Mike sifts, reads, and speculates that highly offended writers would come in three flavors: ignored, rejected, and mistreated. He calls for assistance and a uniformed cop shows up; together they go through every scrap of paper in the pile, logging names and addresses.
Next, he sorts through her project files. Mike recognizes the name of her star client, Quincy Quaid, author of over a hundred romance novels, many of them best-sellers. Quaid’s folders fill an entire file drawer, with contracts for foreign rights and movie options and even merchandise deals. Whew, lookee that: a promotions budget that exceeds his detective’s salary. Nice. He shoves the folder back into the cabinet and goes out to pay a visit to the offices of The Press.
* * * *
“Everyone’s been murdered, how do you think I feel?” The Press’s only remaining employee—an editorial assistant—wears excessive eyeliner and a silver stud in her slightly inflamed upper lip. A tattoo of a dolphin leaps out of her cleavage.
/> Mike feels repelled and confused. And old. “Can I get a list of Press authors?”
She leans onto one curvy haunch as she paints her nails a shiny black, probably not in mourning. “Going back how long?”
He shrugs. “Ten years?”
She waves her talons in the air to dry them, then turns to her computer and begins typing, the clicks of her fingernails hitting the keys like corn popping. “My question is, like, will I get a paycheck this week? Cause I have, like, bills. And I haven’t been paid in a month.” The printer spits out three pages, and she hands them to Mike.
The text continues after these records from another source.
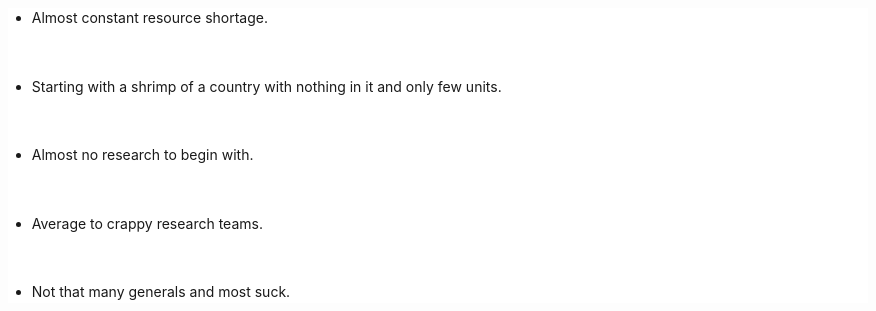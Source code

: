 -   Almost constant resource shortage.

&nbsp;

-   Starting with a shrimp of a country with nothing in it and only few
    units.

&nbsp;

-   Almost no research to begin with.

&nbsp;

-   Average to crappy research teams.

&nbsp;

-   Not that many generals and most suck.
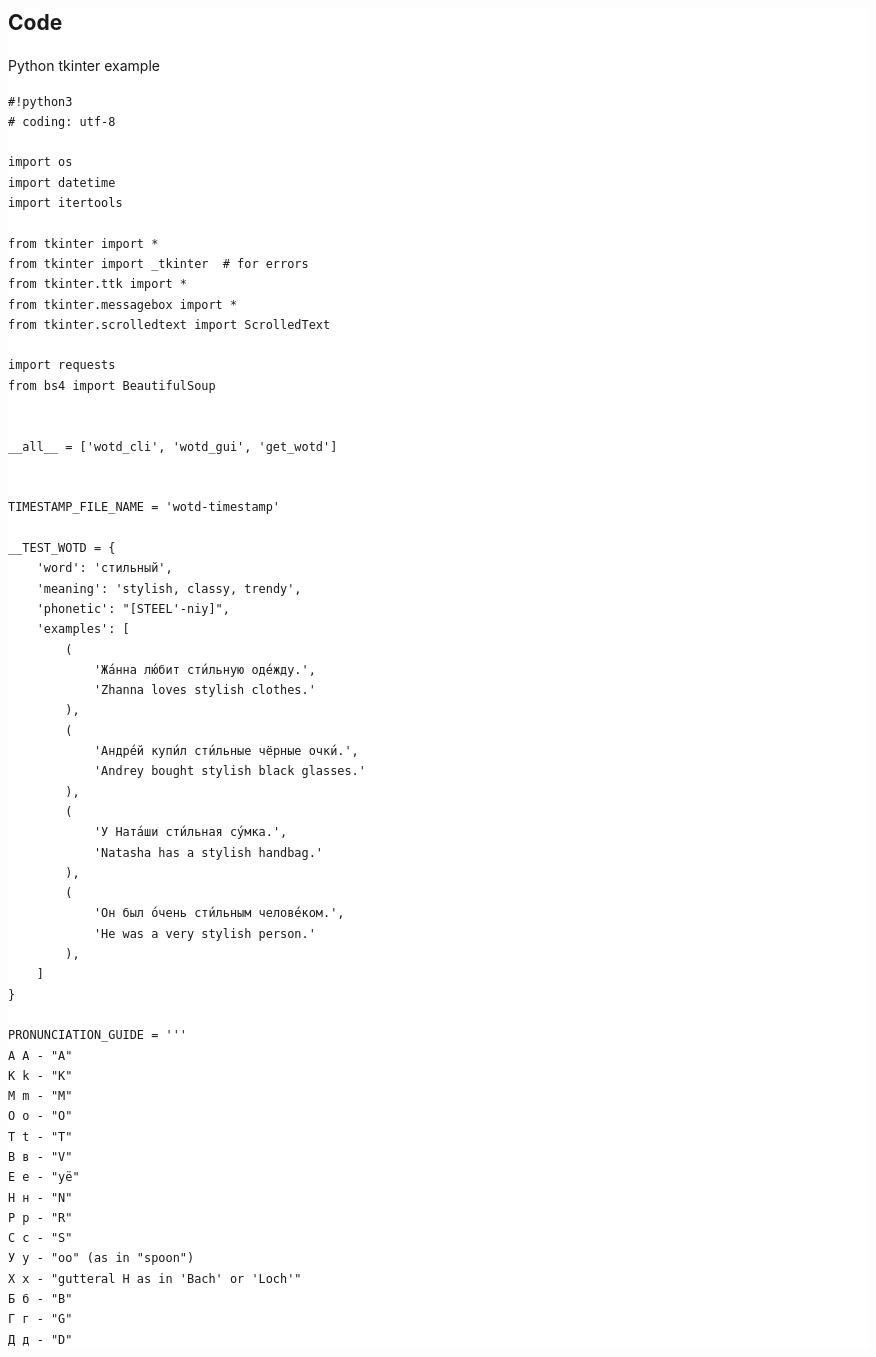 ## Code

Python tkinter example

    #!python3
    # coding: utf-8
    
    import os
    import datetime
    import itertools
    
    from tkinter import *
    from tkinter import _tkinter  # for errors
    from tkinter.ttk import *
    from tkinter.messagebox import *
    from tkinter.scrolledtext import ScrolledText
    
    import requests
    from bs4 import BeautifulSoup
    
    
    __all__ = ['wotd_cli', 'wotd_gui', 'get_wotd']
    
    
    TIMESTAMP_FILE_NAME = 'wotd-timestamp'
    
    __TEST_WOTD = {
        'word': 'стильный', 
        'meaning': 'stylish, classy, trendy', 
        'phonetic': "[STEEL'-niy]", 
        'examples': [
            (
                'Жа́нна лю́бит сти́льную оде́жду.', 
                'Zhanna loves stylish clothes.'
            ), 
            (
                'Андре́й купи́л сти́льные чёрные очки́.', 
                'Andrey bought stylish black glasses.'
            ), 
            (
                'У Ната́ши сти́льная су́мка.', 
                'Natasha has a stylish handbag.'
            ), 
            (
                'Он был о́чень сти́льным челове́ком.', 
                'He was a very stylish person.'
            ),
        ]
    }
    
    PRONUNCIATION_GUIDE = '''
    A A - "A"
    K k - "K" 
    M m - "M"
    O o - "O"
    T t - "T"
    В в - "V"
    Е е - "yë"
    Н н - "N"
    Р р - "R"
    С с - "S"
    У у - "oo" (as in "spoon")
    Х х - "gutteral H as in 'Bach' or 'Loch'"
    Б б - "B"
    Г г - "G"
    Д д - "D"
“Who would want to cause . . .” (he almost says “like”) “. . . harm to The Press?”
She pushes silky hair behind her curled-shell-like ears and taps the stud in her lip. It looks painful. “Omigod. It was high drama around here 24-7. New boyfriends, old boyfriends, bill collectors, banks cutting us off, writers wanting their money. Better than a soap opera. But murder? I don’t think so.”
Mike scans the list of Press authors. Three of them are also clients of the famous literary agent.
* * * *
Quincy Quaid’s apartment smells like Raid and cat. The source of the latter odor, a yellow kitty with fur as fluffy as a dandelion, drapes itself at Mike’s feet and begins a rumbly purring as he rubs its head. Quincy Quaid is a delicate petite woman with a writhing mass of blonde hair, too much make-up, and a fluttering manner.
“You’re a big strapping fellow, aren’t you? My, yes, nothing wussy about you. You may call me Quincy.” She gives his knee a flirtatious squeeze but he senses that her heart isn’t in it; her face is ashen, her eyes bloodshot.
“It’s almost as though your career was a target,” he says.